By Bill Hirschman
I and You has one of the least promising elevator pitches: teenagers studying the poetry of Walt Whitman discover that the eternal cycle of life and death is less inscrutable or meaningless than it seems.
Sounds like an Advanced Placement ABC After School Special.
But as The Theatre at Arts Garage’s production illustrates, Lauren Gunderson’s award-winning play succeeds as both a droll dark comedy and an insightful, even moving inquiry into mortality.
It is set in the seemingly pointless world of cold pragmatism that teenagers have been inserted without being consulted. And the most unfair facet of being born is the inevitability of death, a reality that these still evolving adolescents now face head on far earlier than their grandparents did.
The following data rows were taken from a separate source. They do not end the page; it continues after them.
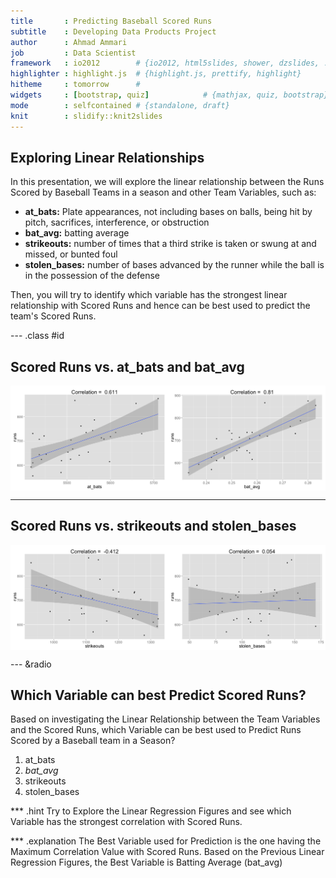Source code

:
 ```yaml
---
title       : Predicting Baseball Scored Runs
subtitle    : Developing Data Products Project
author      : Ahmad Ammari
job         : Data Scientist
framework   : io2012        # {io2012, html5slides, shower, dzslides, ...}
highlighter : highlight.js  # {highlight.js, prettify, highlight}
hitheme     : tomorrow      # 
widgets     : [bootstrap, quiz]            # {mathjax, quiz, bootstrap}
mode        : selfcontained # {standalone, draft}
knit        : slidify::knit2slides
---
```


## Exploring Linear Relationships

In this presentation, we will explore the linear relationship between the Runs Scored by Baseball Teams in a season and other Team Variables, such as:

- **at_bats:** Plate appearances, not including bases on balls, being hit by pitch, sacrifices, interference, or obstruction
- **bat_avg:** batting average
- **strikeouts:** number of times that a third strike is taken or swung at and missed, or bunted foul
- **stolen_bases:** number of bases advanced by the runner while the ball is in the possession of the defense

Then, you will try to identify which variable has the strongest linear relationship with Scored Runs and hence can be best used to predict the team's Scored Runs. 

--- .class #id 

## Scored Runs vs. at_bats and bat_avg 

<img src="assets/fig/simple-plot1-1.png" title="plot of chunk simple-plot1" alt="plot of chunk simple-plot1" style="display: block; margin: auto;" />

---

## Scored Runs vs. strikeouts and stolen_bases 

<img src="assets/fig/simple-plot2-1.png" title="plot of chunk simple-plot2" alt="plot of chunk simple-plot2" style="display: block; margin: auto;" />

--- &radio
## Which Variable can best Predict Scored Runs?

Based on investigating the Linear Relationship between the Team Variables and the Scored Runs, which Variable can be best used to Predict Runs Scored by a Baseball team in a Season?

1. at_bats
2. _bat_avg_
3. strikeouts
4. stolen_bases

*** .hint 
Try to Explore the Linear Regression Figures and see which Variable has the strongest correlation with Scored Runs. 

*** .explanation 
The Best Variable used for Prediction is the one having the Maximum Correlation Value with Scored Runs. Based on the Previous Linear Regression Figures, the Best Variable is Batting Average (bat_avg) 


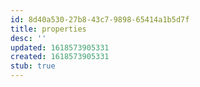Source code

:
 ```yaml
---
id: 8d40a530-27b8-43c7-9898-65414a1b5d7f
title: properties
desc: ''
updated: 1618573905331
created: 1618573905331
stub: true
---
```


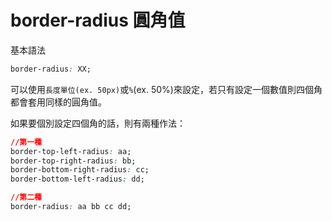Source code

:# border-radius 圓角值

基本語法

```css
border-radius: XX;
```

可以使用`長度單位(ex. 50px)`或`%`(ex. 50%)來設定，若只有設定一個數值則四個角都會套用同樣的圓角值。

如果要個別設定四個角的話，則有兩種作法：

```css
//第一種
border-top-left-radius: aa;
border-top-right-radius: bb;
border-bottom-right-radius: cc;
border-bottom-left-radius: dd;

//第二種
border-radius: aa bb cc dd;
```

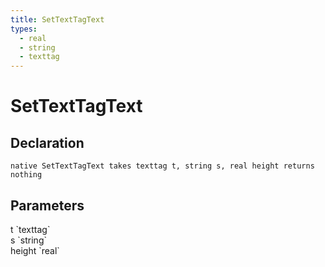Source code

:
 ```yaml
---
title: SetTextTagText
types:
  - real
  - string
  - texttag
---
```


# SetTextTagText

## Declaration

```
native SetTextTagText takes texttag t, string s, real height returns nothing
```

## Parameters
<dl>
  <dt>t `texttag`</dt>
  <dd></dd>

  <dt>s `string`</dt>
  <dd></dd>

  <dt>height `real`</dt>
  <dd></dd>
</dl>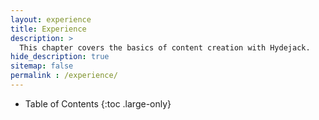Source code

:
 ```yaml
---
layout: experience
title: Experience
description: >
  This chapter covers the basics of content creation with Hydejack.
hide_description: true
sitemap: false
permalink : /experience/
---
```

- Table of Contents
{:toc .large-only}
The fact that these 17-year-olds –- and we with them — credibly find some measure of understanding through the wisdom of Whitman’s poetry in Leaves of Grass (with a little help from John Coltrane and Jerry Lee Lewis) is testament to Gunderson’s achievement.
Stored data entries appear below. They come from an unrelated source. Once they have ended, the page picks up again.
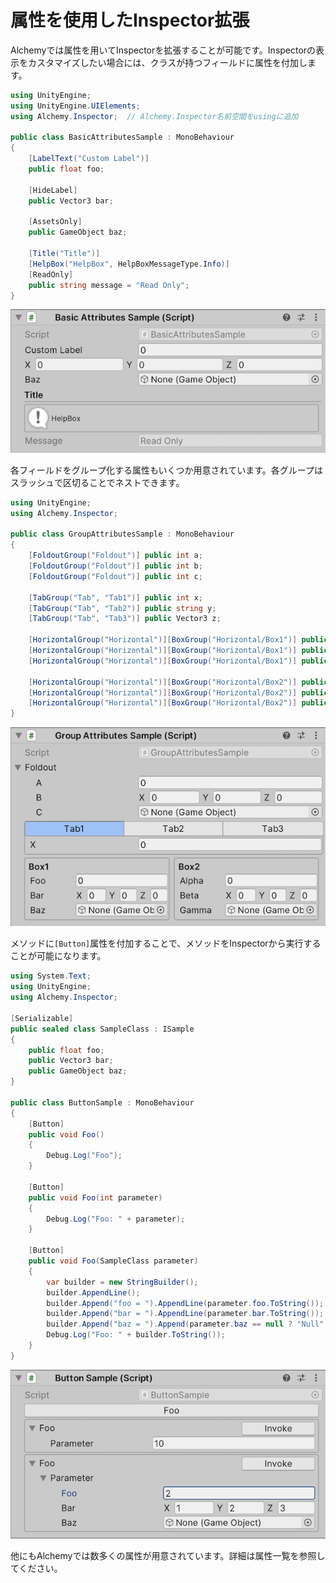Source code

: # 属性を使用したInspector拡張

Alchemyでは属性を用いてInspectorを拡張することが可能です。Inspectorの表示をカスタマイズしたい場合には、クラスが持つフィールドに属性を付加します。

```cs
using UnityEngine;
using UnityEngine.UIElements;
using Alchemy.Inspector;  // Alchemy.Inspector名前空間をusingに追加

public class BasicAttributesSample : MonoBehaviour
{
    [LabelText("Custom Label")]
    public float foo;

    [HideLabel]
    public Vector3 bar;
    
    [AssetsOnly]
    public GameObject baz;

    [Title("Title")]
    [HelpBox("HelpBox", HelpBoxMessageType.Info)]
    [ReadOnly]
    public string message = "Read Only";
}
```

![img1](../../images/img1.png)

各フィールドをグループ化する属性もいくつか用意されています。各グループはスラッシュで区切ることでネストできます。

```cs
using UnityEngine;
using Alchemy.Inspector;

public class GroupAttributesSample : MonoBehaviour
{
    [FoldoutGroup("Foldout")] public int a;
    [FoldoutGroup("Foldout")] public int b;
    [FoldoutGroup("Foldout")] public int c;

    [TabGroup("Tab", "Tab1")] public int x;
    [TabGroup("Tab", "Tab2")] public string y;
    [TabGroup("Tab", "Tab3")] public Vector3 z;

    [HorizontalGroup("Horizontal")][BoxGroup("Horizontal/Box1")] public float foo;
    [HorizontalGroup("Horizontal")][BoxGroup("Horizontal/Box1")] public Vector3 bar;
    [HorizontalGroup("Horizontal")][BoxGroup("Horizontal/Box1")] public GameObject baz;

    [HorizontalGroup("Horizontal")][BoxGroup("Horizontal/Box2")] public float alpha;
    [HorizontalGroup("Horizontal")][BoxGroup("Horizontal/Box2")] public Vector3 beta;
    [HorizontalGroup("Horizontal")][BoxGroup("Horizontal/Box2")] public GameObject gamma;
}
```

![img2](../../images/img2.png)

メソッドに`[Button]`属性を付加することで、メソッドをInspectorから実行することが可能になります。

```cs
using System.Text;
using UnityEngine;
using Alchemy.Inspector;

[Serializable]
public sealed class SampleClass : ISample
{
    public float foo;
    public Vector3 bar;
    public GameObject baz;
}

public class ButtonSample : MonoBehaviour
{
    [Button]
    public void Foo()
    {
        Debug.Log("Foo");
    }

    [Button]
    public void Foo(int parameter)
    {
        Debug.Log("Foo: " + parameter);
    }

    [Button]
    public void Foo(SampleClass parameter)
    {
        var builder = new StringBuilder();
        builder.AppendLine();
        builder.Append("foo = ").AppendLine(parameter.foo.ToString());
        builder.Append("bar = ").AppendLine(parameter.bar.ToString());
        builder.Append("baz = ").Append(parameter.baz == null ? "Null" : parameter.baz.ToString());
        Debug.Log("Foo: " + builder.ToString());
    }
}
```

![img3](../../images/img3.png)

他にもAlchemyでは数多くの属性が用意されています。詳細は属性一覧を参照してください。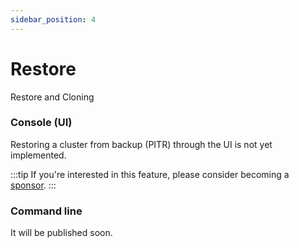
 ```yaml
---
sidebar_position: 4
---
```


# Restore

Restore and Cloning

### Console (UI)

Restoring a cluster from backup (PITR) through the UI is not yet implemented.

:::tip
If you're interested in this feature, please consider becoming a [sponsor](../sponsor.md).
:::

### Command line

It will be published soon.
The play opens with Caroline bopping to music in her bedroom, a haven festooned with penguin dolls and photographs she has shot of kittens. A classmate she has never met, Anthony, slips in and says that they have been paired on an American Lit project to finish a multi-media report analyzing some facet of Whitman’s masterpiece. She is white and he is black, something that is not underscored often but which adds an additional facet separating them.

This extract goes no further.